☆映画の旅の途中☆

色んな映画をどんどん観る旅

『セックスと哲学』(2005)

2017年01月11日 | 西洋/中東/アジア/他(1990年以降)
『セックスと哲学』(2005)


監督・脚本・編集:モフセン・マフマルバフ
製作国・地域 フランス,イラク,タジキスタン
出演者:ダレル・ナザーロフ/マリアム・ガイボヴァ/ファルザナ・ベクナザーロフ/タフミネ・エブラヒモーヴァ/マロハト・アブドゥロエヴァ

【作品概要】
詩人のジョーンは、4人の恋人を呼び出す。他の3人と顔を合わせ全てを悟った女たちは、各々の愛を回想していく。
彼らはどのように出会い、心を通わせたのか?
どうして愛は終わってしまったのか?
なぜ愛は永遠ではないのか?
すべての愛が終わった今、彼の中にはいったい何が残されたのか…?
イスラム諸国に生きる人々の姿を皮肉や諧謔を交えて寓話的に描き世界的に高い評価を受けるマフマルバフ監督が、「愛とは何か?」という、あまりに根源的な問いに真正面から向き合った意欲作。 (DVD より)

【感想レビュー】
冒頭のシーンから、衝撃でした😳

車中のフロントガラス手前に並べられた蝋燭の数々。とっても素敵でした

そして、赤や青、黄、白、黒…などの劇中の色彩の豊かさが印象的でした
監督についての著作『闇からの光芒 マフマルバフ、半生を語る』を読むと、小津安二郎監督についてのくだりがちょこちょこあるので、劇中の赤色の使い方なんかは、オマージュもあるのかしらん、などと思いつつ観ました。
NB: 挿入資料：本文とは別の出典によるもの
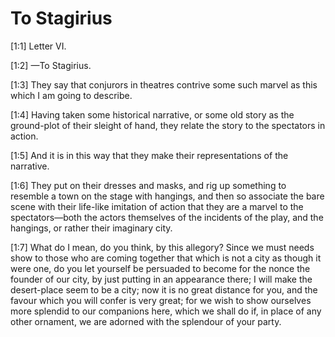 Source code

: # To Stagirius

[1:1] Letter VI.

[1:2] —To Stagirius.

[1:3] They say that conjurors in theatres contrive some such marvel as this which I am going to describe.

[1:4] Having taken some historical narrative, or some old story as the ground-plot of their sleight of hand, they relate the story to the spectators in action.

[1:5] And it is in this way that they make their representations of the narrative.

[1:6] They put on their dresses and masks, and rig up something to resemble a town on the stage with hangings, and then so associate the bare scene with their life-like imitation of action that they are a marvel to the spectators—both the actors themselves of the incidents of the play, and the hangings, or rather their imaginary city.

[1:7] What do I mean, do you think, by this allegory? Since we must needs show to those who are coming together that which is not a city as though it were one, do you let yourself be persuaded to become for the nonce the founder of our city, by just putting in an appearance there; I will make the desert-place seem to be a city; now it is no great distance for you, and the favour which you will confer is very great; for we wish to show ourselves more splendid to our companions here, which we shall do if, in place of any other ornament, we are adorned with the splendour of your party.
また、観念的な台詞が素敵です。タイトルの強烈さとは裏腹に、直接的なシーンは一切出てきません。その代わり、暗喩的な表現の多様さよ…!!ブラボー!!…な感じです
むしろその方が官能的だわ…と思いつつ…。


走りながらの車中のシーン、甘くて幸福な時間を計るストップウォッチ、溶けていく蝋燭。それらが人生における時間の経過を表しています。劇中の台詞には、“1分1秒の積み重ねが人生”なのだ、とも。


まじめなものにろくなものはない

偉そうな意見はどれもへりくつだ

人間は孤独だ

孤独とは

人間の持つ運命だ
(劇中の台詞から)


胸に沁みます…。

人生を彩る恋も、春や夏を過ぎ秋を迎え、晩秋がやってきて、やがて冬が訪れる。